-- ENTRIES SHOWN follows --

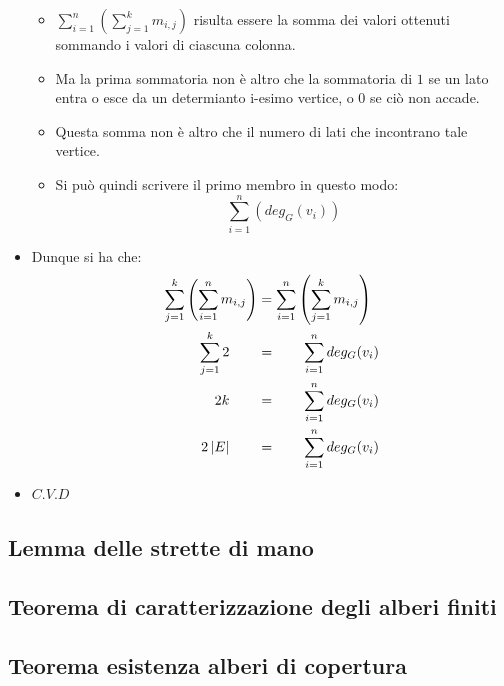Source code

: \documentclass[10pt]{article}
\begin{document}
\begin{itemize}
\begin{itemize}
\item
$\displaystyle{\sum_{i = 1}^{n} \left(\sum_{j = 1}^{k} m_{i,j}\right)}$ risulta essere la somma dei valori ottenuti sommando i valori di ciascuna colonna.
\item
Ma la prima sommatoria non è altro che la sommatoria di $1$ se un lato entra o esce da un determianto i-esimo vertice, o $0$ se ciò non accade.
\item
Questa somma non è altro che il numero di lati che incontrano tale vertice.
\item
Si può quindi scrivere il primo membro in questo modo:
$$\displaystyle{\sum_{i = 1}^{n} \left(deg_G (v_i)\right)}$$
\end{itemize}
\item
Dunque si ha che:
\begin{equation}
\begin{split}
\sum_{j = 1}^{k} \left(\sum_{i = 1}^{n} m_{i,j} \right) &= \sum_{i = 1}^{n} \left(\sum_{j = 1}^{k} m_{i,j} \right) \\
\sum_{j = 1}^{k} 2 \quad \quad &= \quad \quad \sum_{i = 1}^{n} deg_G (v_i)\\
2k \quad \quad &= \quad \quad \sum_{i = 1}^{n} deg_G (v_i) \\
2\,|E| \quad \quad &= \quad \quad \sum_{i = 1}^{n} deg_G (v_i)
\notag
\end{split}
\end{equation}
\item
$C.V.D$
\end{itemize}
\subsection{Lemma delle strette di mano}
\subsection{Teorema di caratterizzazione degli alberi finiti}
\subsection{Teorema esistenza alberi di copertura}
\end{document}
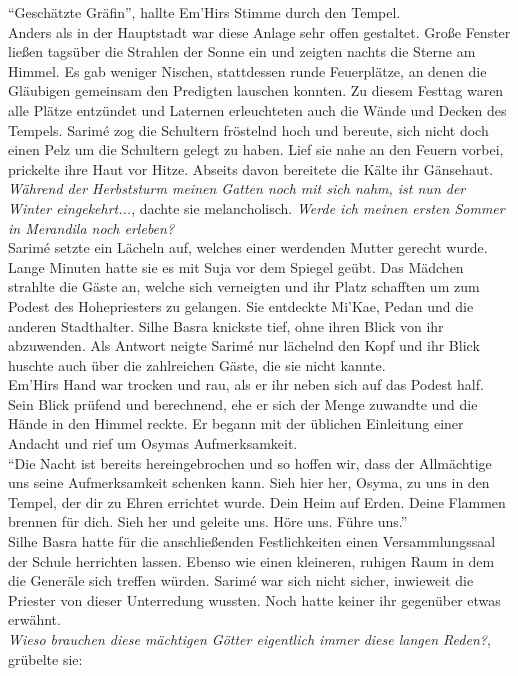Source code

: ``Geschätzte Gräfin'', hallte Em'Hirs Stimme durch den Tempel.\\
Anders als in der Hauptstadt war diese Anlage sehr offen gestaltet. Große Fenster ließen tagsüber 
die Strahlen der Sonne ein und zeigten nachts die Sterne am Himmel. Es gab weniger Nischen, 
stattdessen runde Feuerplätze, an denen die Gläubigen gemeinsam den Predigten lauschen konnten. Zu 
diesem Festtag waren alle Plätze entzündet und Laternen erleuchteten auch die Wände und Decken des 
Tempels. Sarimé zog die Schultern fröstelnd hoch und bereute, sich nicht doch einen Pelz um die 
Schultern gelegt zu haben. Lief sie nahe an den Feuern vorbei, prickelte ihre Haut vor Hitze. 
Abseits davon bereitete die Kälte ihr Gänsehaut.\\
\textit{Während der Herbststurm meinen Gatten noch mit sich nahm, ist nun der Winter 
eingekehrt...}, dachte sie melancholisch. \textit{Werde ich meinen ersten Sommer in Merandila noch 
erleben?}\\
Sarimé setzte ein Lächeln auf, welches einer werdenden Mutter gerecht wurde. Lange Minuten hatte 
sie es mit Suja vor dem Spiegel geübt. Das Mädchen strahlte die Gäste an, welche sich verneigten 
und ihr Platz schafften um zum Podest des Hohepriesters zu gelangen. Sie entdeckte Mi'Kae, Pedan 
und die anderen Stadthalter. Silhe Basra knickste tief, ohne ihren Blick von ihr abzuwenden. Als 
Antwort neigte Sarimé nur lächelnd den Kopf und ihr Blick huschte auch über die zahlreichen Gäste, 
die sie nicht kannte.\\
Em'Hirs Hand war trocken und rau, als er ihr neben sich auf das Podest half. Sein Blick prüfend und 
berechnend, ehe er sich der Menge zuwandte und die Hände in den Himmel reckte. Er begann mit der 
üblichen Einleitung einer Andacht und rief um Osymas Aufmerksamkeit.\\
``Die Nacht ist bereits hereingebrochen und so hoffen wir, dass der Allmächtige uns seine 
Aufmerksamkeit schenken kann. Sieh hier her, Osyma, zu uns in den Tempel, der dir zu Ehren 
errichtet wurde. Dein Heim auf Erden. Deine Flammen brennen für dich. Sieh her und geleite uns. 
Höre uns. Führe uns.''\\
Silhe Basra hatte für die anschließenden Festlichkeiten einen Versammlungssaal der Schule 
herrichten lassen. Ebenso wie einen kleineren, ruhigen Raum in dem die Generäle sich treffen 
würden. Sarimé war sich nicht sicher, inwieweit die Priester von dieser Unterredung wussten. Noch 
hatte keiner ihr gegenüber etwas erwähnt.\\
\textit{Wieso brauchen diese mächtigen Götter eigentlich immer diese langen Reden?}, grübelte sie: 
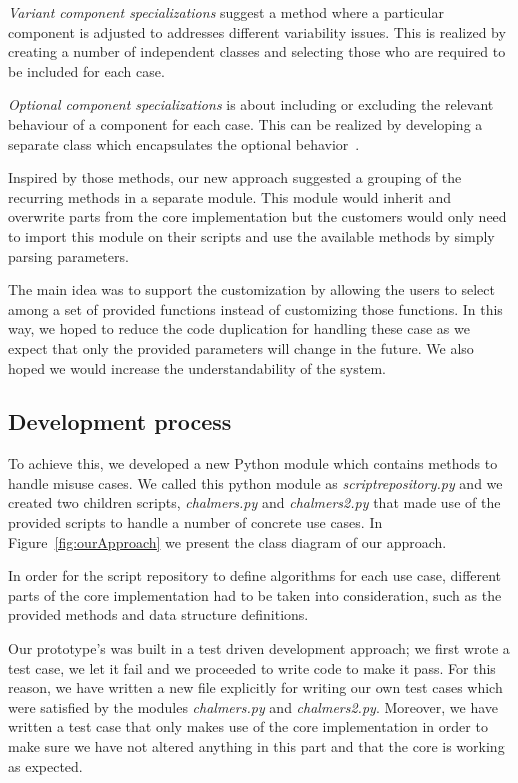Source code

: \textit{Variant component specializations} suggest a method where a particular component is adjusted to addresses different variability issues. This is realized by creating a number of independent classes and selecting those who are required to be included for each case. 

\textit{Optional component specializations} is about including or excluding the relevant behaviour of a component for each case. This can be realized by developing a separate class which encapsulates the optional behavior~\cite{JillesVanGurp2001}. %
 

Inspired by those methods, our new approach suggested a grouping of the recurring methods in a separate module. This module would inherit and overwrite parts from the core implementation but the customers would only need to import this module on their scripts and use the available methods by simply parsing parameters. 

The main idea was to support the customization by allowing the users to select among a set of provided functions instead of customizing those functions.
In this way, we hoped to reduce the code duplication for handling these case as we expect that only the provided parameters will change in the future. We also hoped we would increase the understandability of the system. 

\subsection{Development process}
To achieve this, we developed a new Python module which contains methods to handle misuse cases. We called this python module as \textit{script\textunderscore repository.py} and we created two children scripts, \textit{chalmers.py} and \textit{chalmers2.py} that made use of the provided scripts to handle a number of concrete use cases. In Figure~\ref{fig:ourApproach} we present the class diagram of our approach.






In order for the script repository to define algorithms for each use case, different parts of the core implementation had to be taken into consideration, such as the provided methods and data structure definitions. 


Our prototype's was built in a test driven development approach; we first wrote a test case, we let it fail and we proceeded to write code to make it pass. For this reason, we have written a new file explicitly for writing our own test cases which were satisfied by the modules  \textit{chalmers.py} and \textit{chalmers2.py}. Moreover, we have written a test case that only makes use of the core implementation in order to make sure we have not altered anything in this part and that the core is working as expected.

-- ENTRIES SHOWN concluded --

Restate the records above word for word, without the pictures.

Source code

: \documentclass[10pt]{article}
\begin{document}
\begin{itemize}
\begin{itemize}
\item
$\displaystyle{\sum_{i = 1}^{n} \left(\sum_{j = 1}^{k} m_{i,j}\right)}$ risulta essere la somma dei valori ottenuti sommando i valori di ciascuna colonna.
\item
Ma la prima sommatoria non è altro che la sommatoria di $1$ se un lato entra o esce da un determianto i-esimo vertice, o $0$ se ciò non accade.
\item
Questa somma non è altro che il numero di lati che incontrano tale vertice.
\item
Si può quindi scrivere il primo membro in questo modo:
$$\displaystyle{\sum_{i = 1}^{n} \left(deg_G (v_i)\right)}$$
\end{itemize}
\item
Dunque si ha che:
\begin{equation}
\begin{split}
\sum_{j = 1}^{k} \left(\sum_{i = 1}^{n} m_{i,j} \right) &= \sum_{i = 1}^{n} \left(\sum_{j = 1}^{k} m_{i,j} \right) \\
\sum_{j = 1}^{k} 2 \quad \quad &= \quad \quad \sum_{i = 1}^{n} deg_G (v_i)\\
2k \quad \quad &= \quad \quad \sum_{i = 1}^{n} deg_G (v_i) \\
2\,|E| \quad \quad &= \quad \quad \sum_{i = 1}^{n} deg_G (v_i)
\notag
\end{split}
\end{equation}
\item
$C.V.D$
\end{itemize}
\subsection{Lemma delle strette di mano}
\subsection{Teorema di caratterizzazione degli alberi finiti}
\subsection{Teorema esistenza alberi di copertura}
\end{document}
Source code

: ``Geschätzte Gräfin'', hallte Em'Hirs Stimme durch den Tempel.\\
Anders als in der Hauptstadt war diese Anlage sehr offen gestaltet. Große Fenster ließen tagsüber 
die Strahlen der Sonne ein und zeigten nachts die Sterne am Himmel. Es gab weniger Nischen, 
stattdessen runde Feuerplätze, an denen die Gläubigen gemeinsam den Predigten lauschen konnten. Zu 
diesem Festtag waren alle Plätze entzündet und Laternen erleuchteten auch die Wände und Decken des 
Tempels. Sarimé zog die Schultern fröstelnd hoch und bereute, sich nicht doch einen Pelz um die 
Schultern gelegt zu haben. Lief sie nahe an den Feuern vorbei, prickelte ihre Haut vor Hitze. 
Abseits davon bereitete die Kälte ihr Gänsehaut.\\
\textit{Während der Herbststurm meinen Gatten noch mit sich nahm, ist nun der Winter 
eingekehrt...}, dachte sie melancholisch. \textit{Werde ich meinen ersten Sommer in Merandila noch 
erleben?}\\
Sarimé setzte ein Lächeln auf, welches einer werdenden Mutter gerecht wurde. Lange Minuten hatte 
sie es mit Suja vor dem Spiegel geübt. Das Mädchen strahlte die Gäste an, welche sich verneigten 
und ihr Platz schafften um zum Podest des Hohepriesters zu gelangen. Sie entdeckte Mi'Kae, Pedan 
und die anderen Stadthalter. Silhe Basra knickste tief, ohne ihren Blick von ihr abzuwenden. Als 
Antwort neigte Sarimé nur lächelnd den Kopf und ihr Blick huschte auch über die zahlreichen Gäste, 
die sie nicht kannte.\\
Em'Hirs Hand war trocken und rau, als er ihr neben sich auf das Podest half. Sein Blick prüfend und 
berechnend, ehe er sich der Menge zuwandte und die Hände in den Himmel reckte. Er begann mit der 
üblichen Einleitung einer Andacht und rief um Osymas Aufmerksamkeit.\\
``Die Nacht ist bereits hereingebrochen und so hoffen wir, dass der Allmächtige uns seine 
Aufmerksamkeit schenken kann. Sieh hier her, Osyma, zu uns in den Tempel, der dir zu Ehren 
errichtet wurde. Dein Heim auf Erden. Deine Flammen brennen für dich. Sieh her und geleite uns. 
Höre uns. Führe uns.''\\
Silhe Basra hatte für die anschließenden Festlichkeiten einen Versammlungssaal der Schule 
herrichten lassen. Ebenso wie einen kleineren, ruhigen Raum in dem die Generäle sich treffen 
würden. Sarimé war sich nicht sicher, inwieweit die Priester von dieser Unterredung wussten. Noch 
hatte keiner ihr gegenüber etwas erwähnt.\\
\textit{Wieso brauchen diese mächtigen Götter eigentlich immer diese langen Reden?}, grübelte sie: 
Source code

: \textit{Variant component specializations} suggest a method where a particular component is adjusted to addresses different variability issues. This is realized by creating a number of independent classes and selecting those who are required to be included for each case. 

\textit{Optional component specializations} is about including or excluding the relevant behaviour of a component for each case. This can be realized by developing a separate class which encapsulates the optional behavior~\cite{JillesVanGurp2001}. %
 

Inspired by those methods, our new approach suggested a grouping of the recurring methods in a separate module. This module would inherit and overwrite parts from the core implementation but the customers would only need to import this module on their scripts and use the available methods by simply parsing parameters. 

The main idea was to support the customization by allowing the users to select among a set of provided functions instead of customizing those functions.
In this way, we hoped to reduce the code duplication for handling these case as we expect that only the provided parameters will change in the future. We also hoped we would increase the understandability of the system. 

\subsection{Development process}
To achieve this, we developed a new Python module which contains methods to handle misuse cases. We called this python module as \textit{script\textunderscore repository.py} and we created two children scripts, \textit{chalmers.py} and \textit{chalmers2.py} that made use of the provided scripts to handle a number of concrete use cases. In Figure~\ref{fig:ourApproach} we present the class diagram of our approach.






In order for the script repository to define algorithms for each use case, different parts of the core implementation had to be taken into consideration, such as the provided methods and data structure definitions. 


Our prototype's was built in a test driven development approach; we first wrote a test case, we let it fail and we proceeded to write code to make it pass. For this reason, we have written a new file explicitly for writing our own test cases which were satisfied by the modules  \textit{chalmers.py} and \textit{chalmers2.py}. Moreover, we have written a test case that only makes use of the core implementation in order to make sure we have not altered anything in this part and that the core is working as expected.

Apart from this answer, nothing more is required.